EXERCISE INSTRUCTIONS.
Lines with the word "index" are the ones wanted. Copy each of them from the entries below.

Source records

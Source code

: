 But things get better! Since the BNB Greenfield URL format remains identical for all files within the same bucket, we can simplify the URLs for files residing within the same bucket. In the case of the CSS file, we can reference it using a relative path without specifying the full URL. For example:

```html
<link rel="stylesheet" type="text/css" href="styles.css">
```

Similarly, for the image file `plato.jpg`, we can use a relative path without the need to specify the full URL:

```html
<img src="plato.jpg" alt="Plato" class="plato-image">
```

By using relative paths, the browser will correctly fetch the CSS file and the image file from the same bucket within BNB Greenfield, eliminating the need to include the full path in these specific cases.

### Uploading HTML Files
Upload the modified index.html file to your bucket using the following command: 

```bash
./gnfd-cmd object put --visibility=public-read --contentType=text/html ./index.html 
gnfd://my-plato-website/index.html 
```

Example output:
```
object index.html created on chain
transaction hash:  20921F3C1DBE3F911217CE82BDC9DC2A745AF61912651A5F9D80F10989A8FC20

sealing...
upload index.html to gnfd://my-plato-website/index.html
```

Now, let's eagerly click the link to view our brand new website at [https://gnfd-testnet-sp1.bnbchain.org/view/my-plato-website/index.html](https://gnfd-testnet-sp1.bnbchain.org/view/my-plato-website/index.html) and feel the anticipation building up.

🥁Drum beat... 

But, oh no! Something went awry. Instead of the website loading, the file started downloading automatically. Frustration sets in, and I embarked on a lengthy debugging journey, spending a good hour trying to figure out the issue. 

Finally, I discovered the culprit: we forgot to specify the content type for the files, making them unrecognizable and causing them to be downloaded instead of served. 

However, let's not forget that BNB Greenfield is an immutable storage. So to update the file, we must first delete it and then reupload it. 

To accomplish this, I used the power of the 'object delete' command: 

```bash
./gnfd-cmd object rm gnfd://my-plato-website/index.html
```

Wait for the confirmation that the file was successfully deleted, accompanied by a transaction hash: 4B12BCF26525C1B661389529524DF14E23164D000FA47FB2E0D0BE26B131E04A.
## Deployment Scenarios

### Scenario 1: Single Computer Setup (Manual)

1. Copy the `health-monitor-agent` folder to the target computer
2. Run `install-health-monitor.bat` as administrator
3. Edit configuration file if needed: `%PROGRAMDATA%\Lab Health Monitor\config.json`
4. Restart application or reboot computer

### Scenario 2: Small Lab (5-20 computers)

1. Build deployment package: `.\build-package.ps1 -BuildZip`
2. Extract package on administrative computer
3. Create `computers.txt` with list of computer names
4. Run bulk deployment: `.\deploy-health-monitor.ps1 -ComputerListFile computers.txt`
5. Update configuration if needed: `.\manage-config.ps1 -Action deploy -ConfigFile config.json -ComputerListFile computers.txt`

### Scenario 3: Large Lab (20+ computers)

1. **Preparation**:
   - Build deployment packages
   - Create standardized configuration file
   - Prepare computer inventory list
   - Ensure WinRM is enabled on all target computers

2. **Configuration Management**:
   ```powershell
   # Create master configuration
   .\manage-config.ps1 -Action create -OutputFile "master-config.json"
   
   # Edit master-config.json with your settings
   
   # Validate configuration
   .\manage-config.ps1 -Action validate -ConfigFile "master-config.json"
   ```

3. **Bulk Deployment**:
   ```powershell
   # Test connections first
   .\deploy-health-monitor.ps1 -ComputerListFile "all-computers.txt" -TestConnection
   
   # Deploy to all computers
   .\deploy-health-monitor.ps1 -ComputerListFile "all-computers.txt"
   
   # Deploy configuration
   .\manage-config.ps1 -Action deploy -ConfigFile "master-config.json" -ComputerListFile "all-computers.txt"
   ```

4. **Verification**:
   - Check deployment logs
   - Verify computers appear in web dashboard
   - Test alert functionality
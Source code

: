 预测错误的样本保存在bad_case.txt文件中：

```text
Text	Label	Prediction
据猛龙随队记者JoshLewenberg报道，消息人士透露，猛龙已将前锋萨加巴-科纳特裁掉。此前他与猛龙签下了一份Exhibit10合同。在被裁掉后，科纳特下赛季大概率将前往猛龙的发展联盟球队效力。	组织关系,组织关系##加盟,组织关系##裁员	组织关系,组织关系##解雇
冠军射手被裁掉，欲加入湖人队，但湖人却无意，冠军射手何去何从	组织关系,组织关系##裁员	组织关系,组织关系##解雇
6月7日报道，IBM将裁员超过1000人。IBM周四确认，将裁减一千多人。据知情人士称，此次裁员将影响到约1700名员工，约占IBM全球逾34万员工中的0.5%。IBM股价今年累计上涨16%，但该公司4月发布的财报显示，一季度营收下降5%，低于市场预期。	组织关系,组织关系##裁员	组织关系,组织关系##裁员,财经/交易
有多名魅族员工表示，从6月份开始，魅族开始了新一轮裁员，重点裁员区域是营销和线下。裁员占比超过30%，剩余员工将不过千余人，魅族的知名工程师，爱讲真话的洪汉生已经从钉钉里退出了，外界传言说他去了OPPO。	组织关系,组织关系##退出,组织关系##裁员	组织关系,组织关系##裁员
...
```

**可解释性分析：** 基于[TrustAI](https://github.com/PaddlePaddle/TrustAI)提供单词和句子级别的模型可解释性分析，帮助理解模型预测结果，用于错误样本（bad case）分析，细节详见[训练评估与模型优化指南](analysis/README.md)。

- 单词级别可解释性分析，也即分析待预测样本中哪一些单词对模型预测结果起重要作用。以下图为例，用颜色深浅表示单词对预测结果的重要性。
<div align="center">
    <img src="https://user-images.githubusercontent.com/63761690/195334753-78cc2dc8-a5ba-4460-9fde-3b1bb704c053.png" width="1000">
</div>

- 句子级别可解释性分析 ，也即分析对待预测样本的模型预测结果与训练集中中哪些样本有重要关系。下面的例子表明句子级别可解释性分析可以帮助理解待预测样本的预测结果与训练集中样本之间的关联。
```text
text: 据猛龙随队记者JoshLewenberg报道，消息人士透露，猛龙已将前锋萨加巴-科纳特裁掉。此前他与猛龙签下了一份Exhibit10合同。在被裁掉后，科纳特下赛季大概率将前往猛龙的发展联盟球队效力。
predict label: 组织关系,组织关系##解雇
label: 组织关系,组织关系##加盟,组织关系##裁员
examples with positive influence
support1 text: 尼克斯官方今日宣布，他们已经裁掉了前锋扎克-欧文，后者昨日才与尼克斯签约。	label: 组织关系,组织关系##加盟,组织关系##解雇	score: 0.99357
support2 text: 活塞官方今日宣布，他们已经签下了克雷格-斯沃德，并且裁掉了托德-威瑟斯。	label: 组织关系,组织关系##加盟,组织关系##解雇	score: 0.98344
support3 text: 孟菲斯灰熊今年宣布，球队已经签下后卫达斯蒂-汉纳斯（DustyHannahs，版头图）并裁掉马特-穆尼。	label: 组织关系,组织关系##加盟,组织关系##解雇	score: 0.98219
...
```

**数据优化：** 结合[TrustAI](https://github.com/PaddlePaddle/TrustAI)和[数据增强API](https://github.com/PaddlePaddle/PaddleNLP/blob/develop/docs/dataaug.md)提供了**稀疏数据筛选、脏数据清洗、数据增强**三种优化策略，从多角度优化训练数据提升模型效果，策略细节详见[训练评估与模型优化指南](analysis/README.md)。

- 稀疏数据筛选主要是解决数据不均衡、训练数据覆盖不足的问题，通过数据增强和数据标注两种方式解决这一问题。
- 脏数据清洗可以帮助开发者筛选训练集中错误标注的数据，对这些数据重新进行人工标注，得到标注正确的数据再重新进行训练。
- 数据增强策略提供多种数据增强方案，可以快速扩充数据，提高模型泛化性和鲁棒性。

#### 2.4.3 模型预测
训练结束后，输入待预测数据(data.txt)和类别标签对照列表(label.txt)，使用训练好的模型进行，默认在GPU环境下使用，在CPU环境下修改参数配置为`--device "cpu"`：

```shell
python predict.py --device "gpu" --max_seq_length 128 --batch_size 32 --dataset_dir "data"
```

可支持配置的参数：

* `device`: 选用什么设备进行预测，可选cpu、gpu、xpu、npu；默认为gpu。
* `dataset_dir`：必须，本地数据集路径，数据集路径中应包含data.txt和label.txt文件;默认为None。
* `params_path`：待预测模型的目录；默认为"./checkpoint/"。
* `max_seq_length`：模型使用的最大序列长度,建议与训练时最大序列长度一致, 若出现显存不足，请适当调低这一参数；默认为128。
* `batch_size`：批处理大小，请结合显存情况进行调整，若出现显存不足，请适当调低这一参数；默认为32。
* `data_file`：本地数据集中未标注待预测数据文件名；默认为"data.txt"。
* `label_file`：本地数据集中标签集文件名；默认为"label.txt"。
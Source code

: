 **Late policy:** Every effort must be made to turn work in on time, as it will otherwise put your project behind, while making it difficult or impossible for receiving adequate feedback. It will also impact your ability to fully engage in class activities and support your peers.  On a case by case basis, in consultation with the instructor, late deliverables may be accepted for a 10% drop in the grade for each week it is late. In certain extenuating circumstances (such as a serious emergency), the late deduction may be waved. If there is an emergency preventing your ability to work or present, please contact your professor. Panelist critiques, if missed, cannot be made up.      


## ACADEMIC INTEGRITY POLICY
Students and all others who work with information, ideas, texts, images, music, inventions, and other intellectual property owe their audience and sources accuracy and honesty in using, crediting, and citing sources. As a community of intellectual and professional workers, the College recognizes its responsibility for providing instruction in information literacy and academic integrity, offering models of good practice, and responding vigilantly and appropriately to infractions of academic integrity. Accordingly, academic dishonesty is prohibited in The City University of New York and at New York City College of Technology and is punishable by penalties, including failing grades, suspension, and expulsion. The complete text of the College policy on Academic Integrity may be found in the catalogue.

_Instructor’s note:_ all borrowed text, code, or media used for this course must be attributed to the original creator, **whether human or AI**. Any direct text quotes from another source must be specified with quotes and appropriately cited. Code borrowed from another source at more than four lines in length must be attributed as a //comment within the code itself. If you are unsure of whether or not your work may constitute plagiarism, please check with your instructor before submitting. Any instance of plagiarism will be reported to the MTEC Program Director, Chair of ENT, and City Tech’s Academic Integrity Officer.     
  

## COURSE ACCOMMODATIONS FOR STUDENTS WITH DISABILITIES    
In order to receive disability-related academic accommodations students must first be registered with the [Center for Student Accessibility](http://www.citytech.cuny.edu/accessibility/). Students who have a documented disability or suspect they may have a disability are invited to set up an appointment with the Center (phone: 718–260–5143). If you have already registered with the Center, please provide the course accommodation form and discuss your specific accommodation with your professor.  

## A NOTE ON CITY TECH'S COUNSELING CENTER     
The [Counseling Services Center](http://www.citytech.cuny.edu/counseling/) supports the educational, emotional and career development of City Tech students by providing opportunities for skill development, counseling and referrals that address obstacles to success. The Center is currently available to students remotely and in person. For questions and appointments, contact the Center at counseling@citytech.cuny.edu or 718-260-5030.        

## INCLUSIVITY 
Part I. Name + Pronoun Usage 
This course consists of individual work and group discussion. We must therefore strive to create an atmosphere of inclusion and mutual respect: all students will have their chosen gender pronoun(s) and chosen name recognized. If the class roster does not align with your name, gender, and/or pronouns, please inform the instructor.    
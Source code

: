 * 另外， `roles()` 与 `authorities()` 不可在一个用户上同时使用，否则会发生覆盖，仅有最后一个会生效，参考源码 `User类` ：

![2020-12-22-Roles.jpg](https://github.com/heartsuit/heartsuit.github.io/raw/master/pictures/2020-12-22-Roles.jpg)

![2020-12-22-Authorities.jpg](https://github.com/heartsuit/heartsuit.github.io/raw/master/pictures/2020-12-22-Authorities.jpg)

COMPLETED EXERCISE.
Upload the modified index.html file to your bucket using the following command: 
./gnfd-cmd object put --visibility=public-read --contentType=text/html ./index.html 
gnfd://my-plato-website/index.html 
object index.html created on chain
upload index.html to gnfd://my-plato-website/index.html
Now, let's eagerly click the link to view our brand new website at [https://gnfd-testnet-sp1.bnbchain.org/view/my-plato-website/index.html](https://gnfd-testnet-sp1.bnbchain.org/view/my-plato-website/index.html) and feel the anticipation building up.
./gnfd-cmd object rm gnfd://my-plato-website/index.html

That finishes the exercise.